Single by Europa and Raye

from the album Europa
- Released: 21 February 2020
- Length: 3:30
- Label: Polydor
- Composers: Timucin Aluo; Martin Solveig; Mark Ralph; Jamie Spinks;
- Lyricists: Uzoechi Emenike; Rachel Keen; Janee Bennett;
- Producers: Jax Jones; Alex Tepper (add.); Ralph (add.); Solveig (add.);

Jax Jones singles chronology
| "This Is Real" (2019) | "Tequila" (2020) | "I Miss U" (2020) |

Martin Solveig singles chronology
| "Juliet & Romeo" (2019) | "Tequila" (2020) | "No Lie" (2020) |

Raye singles chronology
| "Make It to Heaven" (2019) | "Tequila" (2020) | "Secrets" (2020) |

Music video
- "Tequila" on YouTube

= Tequila (Jax Jones, Martin Solveig and Raye song) =

2020 single by Jax Jones, Martin Solveig and Raye

"Tequila" is a song by British DJ Jax Jones and French DJ Martin Solveig under their alias Europa, with vocals from British singer-songwriter Raye, released as a single on 21 February 2020. While this marks the first time Solveig and Raye collaborated, it is the second time Jones and Raye, as well as Jones and Solveig worked together, on "You Don't Know Me" and "All Day and Night", respectively.

==Background==
Jones first introduced the song at the Brooklyn nightclub "Elsewhere" on 20 April 2019. The song was then described as "characteristically bass-heavy" and "uptempo". During an interview on 23 January 2020, Raye revealed that the song would be out soon and that it is the "only other record" her and Jones had written together.

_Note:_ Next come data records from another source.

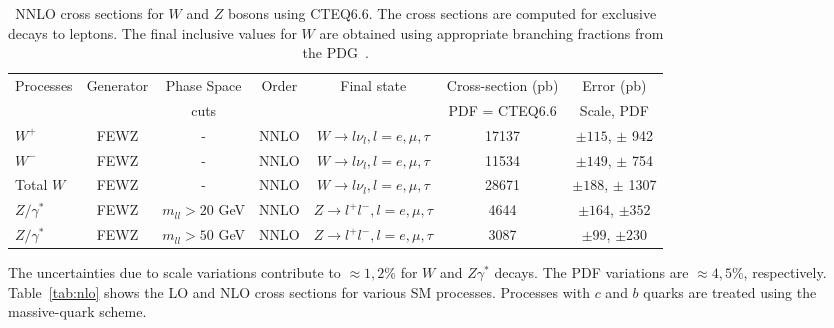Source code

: \vspace{3mm}
\begin{table}[hbt]
\begin{center}
\renewcommand{\arraystretch}{1.2}
\begin{tabular}{|l|c|c|c|c|c|c|}\hline
Processes & Generator & Phase Space& Order & Final state & Cross-section (pb)& Error (pb) \\ 
 &  &  cuts & & & PDF = CTEQ6.6 & Scale, PDF \\ \hline
$W^+$ & FEWZ & - & NNLO & $W \rightarrow l \nu_l, l=e,\mu,\tau$ & 17137 & $\pm 115$, $\pm$ 942 \\ \hline
$W^-$ & FEWZ & - & NNLO & $W \rightarrow l \nu_l, l=e,\mu,\tau$ & 11534 & $\pm 149$, $\pm$ 754 \\ \hline
Total $W$ & FEWZ & - & NNLO & $W \rightarrow l \nu_l, l=e,\mu,\tau$ & 28671 & $\pm 188$, $\pm$ 1307 \\ \hline
$Z/\gamma^*$ & FEWZ & $m_{ll} > 20$ GeV & NNLO & $Z \rightarrow l^+l^-, l=e,\mu,\tau$ & 4644 & $\pm 164$, $\pm 352$ \\ \hline
$Z/\gamma^*$ & FEWZ & $m_{ll} > 50$ GeV & NNLO & $Z \rightarrow l^+l^-, l=e,\mu,\tau$ & 3087 & $\pm 99$, $\pm 230$ \\ \hline
\end{tabular} 
\caption{NNLO cross sections for $W$ and $Z$ bosons using CTEQ6.6. The cross sections are computed for
exclusive decays to leptons. The final inclusive values for $W$ are obtained using appropriate 
branching fractions from the PDG~\cite{pdg}. \label{tab:nnlo66}}
\end{center}
\end{table}


The uncertainties due to scale variations contribute to $\approx 1, 2$\% for 
$W$ and $Z\gamma^*$ decays. The PDF variations are $\approx 4, 5$\%, 
respectively. Table~\ref{tab:nlo} shows the LO and NLO cross sections for 
various SM processes. Processes with $c$ and $b$ quarks are treated using the 
massive-quark scheme.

On 4 February 2020, Jones posted a clip of himself preparing a meal in the kitchen with a snippet of the song playing as he opens a pot. He went on to post a clip of the trio at the video set in front of a green screen.

==Cover art==
The cover was revealed on 17 February 2020 and shows a red BMW E30 M3 with stereotypical Mexican illustrations in the background.

==Charts==
===Weekly charts===

| Chart (2020) | Peak position |
|---|---|
| Czech Republic Airplay (ČNS IFPI) | 48 |
| Hungary (Dance Top 40) | 21 |
| Hungary (Rádiós Top 40) | 15 |
| Ireland (IRMA) | 19 |
| New Zealand Hot Singles (RMNZ) | 32 |
| Russia Airplay (TopHit) | 71 |
| Scotland Singles (OCC) | 14 |
| Slovakia Airplay (ČNS IFPI) | 39 |
| UK Singles (OCC) | 21 |
| UK Dance (OCC) | 2 |
| US Hot Dance/Electronic Songs (Billboard) | 39 |

===Year-end charts===

| Chart (2020) | Position |
|---|---|
| Hungary (Dance Top 40) | 77 |
| Hungary (Rádiós Top 40) | 87 |

| Chart (2021) | Position |
|---|---|
| Hungary (Dance Top 40) | 71 |

==Certifications==

| Region | Certification | Certified units/sales |
| United Kingdom (BPI) | Gold | 400,000^{‡} |
^{‡} Sales+streaming figures based on certification alone.